PROBLEM REQUIREMENTS
If a line of the records contains the word "begin", list it.

(Records excerpted from a collection)
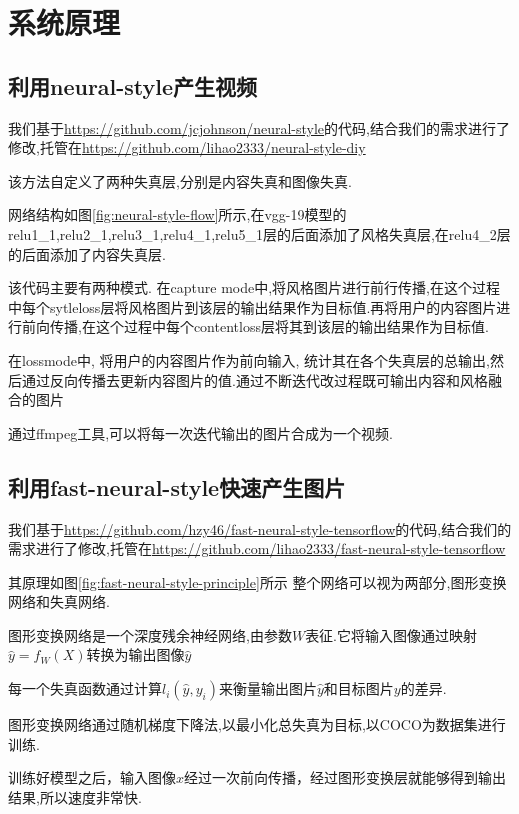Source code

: \section{系统原理}
\subsection{利用neural-style产生视频}
我们基于\url{https://github.com/jcjohnson/neural-style}的代码,结合我们的需求进行了修改,托管在\url{https://github.com/lihao2333/neural-style-diy}

该方法自定义了两种失真层,分别是内容失真和图像失真.

网络结构如图\ref{fig:neural-style-flow}所示,在vgg-19模型的relu1\_1,relu2\_1,relu3\_1,relu4\_1,relu5\_1层的后面添加了风格失真层,在relu4\_2层的后面添加了内容失真层.

该代码主要有两种模式. 在capture mode中,将风格图片进行前行传播,在这个过程中每个sytleloss层将风格图片到该层的输出结果作为目标值.再将用户的内容图片进行前向传播,在这个过程中每个contentloss层将其到该层的输出结果作为目标值.

在lossmode中, 将用户的内容图片作为前向输入, 统计其在各个失真层的总输出,然后通过反向传播去更新内容图片的值.通过不断迭代改过程既可输出内容和风格融合的图片

通过ffmpeg工具,可以将每一次迭代输出的图片合成为一个视频.
\subsection{利用fast-neural-style快速产生图片}
我们基于\url{https://github.com/hzy46/fast-neural-style-tensorflow}的代码,结合我们的需求进行了修改,托管在\url{https://github.com/lihao2333/fast-neural-style-tensorflow}

其原理如图\ref{fig:fast-neural-style-principle}所示
整个网络可以视为两部分,图形变换网络和失真网络.

图形变换网络是一个深度残余神经网络,由参数$W$表征.它将输入图像通过映射$\hat y=f_W(X)$转换为输出图像$\hat y$

每一个失真函数通过计算$l_i(\hat y,y_i)$来衡量输出图片$\hat y$和目标图片$y$的差异.

图形变换网络通过随机梯度下降法,以最小化总失真为目标,以COCO为数据集进行训练.

训练好模型之后，输入图像$x$经过一次前向传播，经过图形变换层就能够得到输出结果,所以速度非常快.

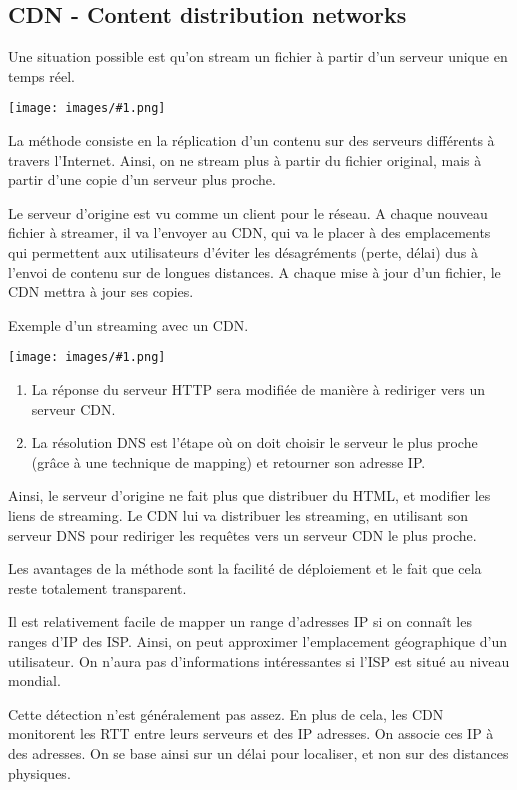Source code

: \documentclass[10pt,a4paper]{report}
\newcommand{\dessin}[1]{\begin{center}\texttt{[image: images/\#1.png]}\end{center}}
\newcommand{\dessinS}[2]{\begin{center}\texttt{[image: images/\#1.png]}\end{center}}
\begin{document}
		\subsection{CDN - Content distribution networks}
		
		Une situation possible est qu'on stream un fichier à partir d'un serveur unique en temps réel.
			
		\dessin{84}
			
		La méthode consiste en la réplication d'un contenu sur des serveurs différents à travers l'Internet. Ainsi, on ne stream plus à partir du fichier original, mais à partir d'une copie d'un serveur plus proche.
			
		Le serveur d'origine est vu comme un client pour le réseau. A chaque nouveau fichier à streamer, il va l'envoyer au CDN, qui va le placer à des emplacements qui permettent aux utilisateurs d'éviter les désagréments (perte, délai) dus à l'envoi de contenu sur de longues distances. A chaque mise à jour d'un fichier, le CDN mettra à jour ses copies.
			
			Exemple d'un streaming avec un CDN.
			
			\dessinS{85}{.8}
			
			\begin{enumerate}
				\item La réponse du serveur HTTP sera modifiée de manière à rediriger vers un serveur CDN.
				\item La résolution DNS est l'étape où	on doit choisir le serveur le plus proche (grâce à une technique de mapping) et retourner son adresse IP. 
			\end{enumerate}
			
			Ainsi, le serveur d'origine ne fait plus que distribuer du HTML, et modifier les liens de streaming. Le CDN lui va distribuer les streaming, en utilisant son serveur DNS pour rediriger les requêtes vers un serveur CDN le plus proche.
			
			Les avantages de la méthode sont la facilité de déploiement et le fait que cela reste totalement transparent.
			
			Il est relativement facile de mapper un range d'adresses IP si on connaît les ranges d'IP des ISP. Ainsi, on peut approximer l'emplacement géographique d'un utilisateur. On n'aura pas d'informations intéressantes si l'ISP est situé au niveau mondial.
			
			Cette détection n'est généralement pas assez. En plus de cela, les CDN monitorent les RTT entre leurs serveurs et des IP adresses. On associe ces IP à des adresses. On se base ainsi sur un délai pour localiser, et non sur des distances physiques.
			
\end{document}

EXERCISE RESPONSE
\newcommand{\dessin}[1]{\begin{center}\texttt{[image: images/\#1.png]}\end{center}}
\newcommand{\dessinS}[2]{\begin{center}\texttt{[image: images/\#1.png]}\end{center}}
\begin{document}
			\begin{enumerate}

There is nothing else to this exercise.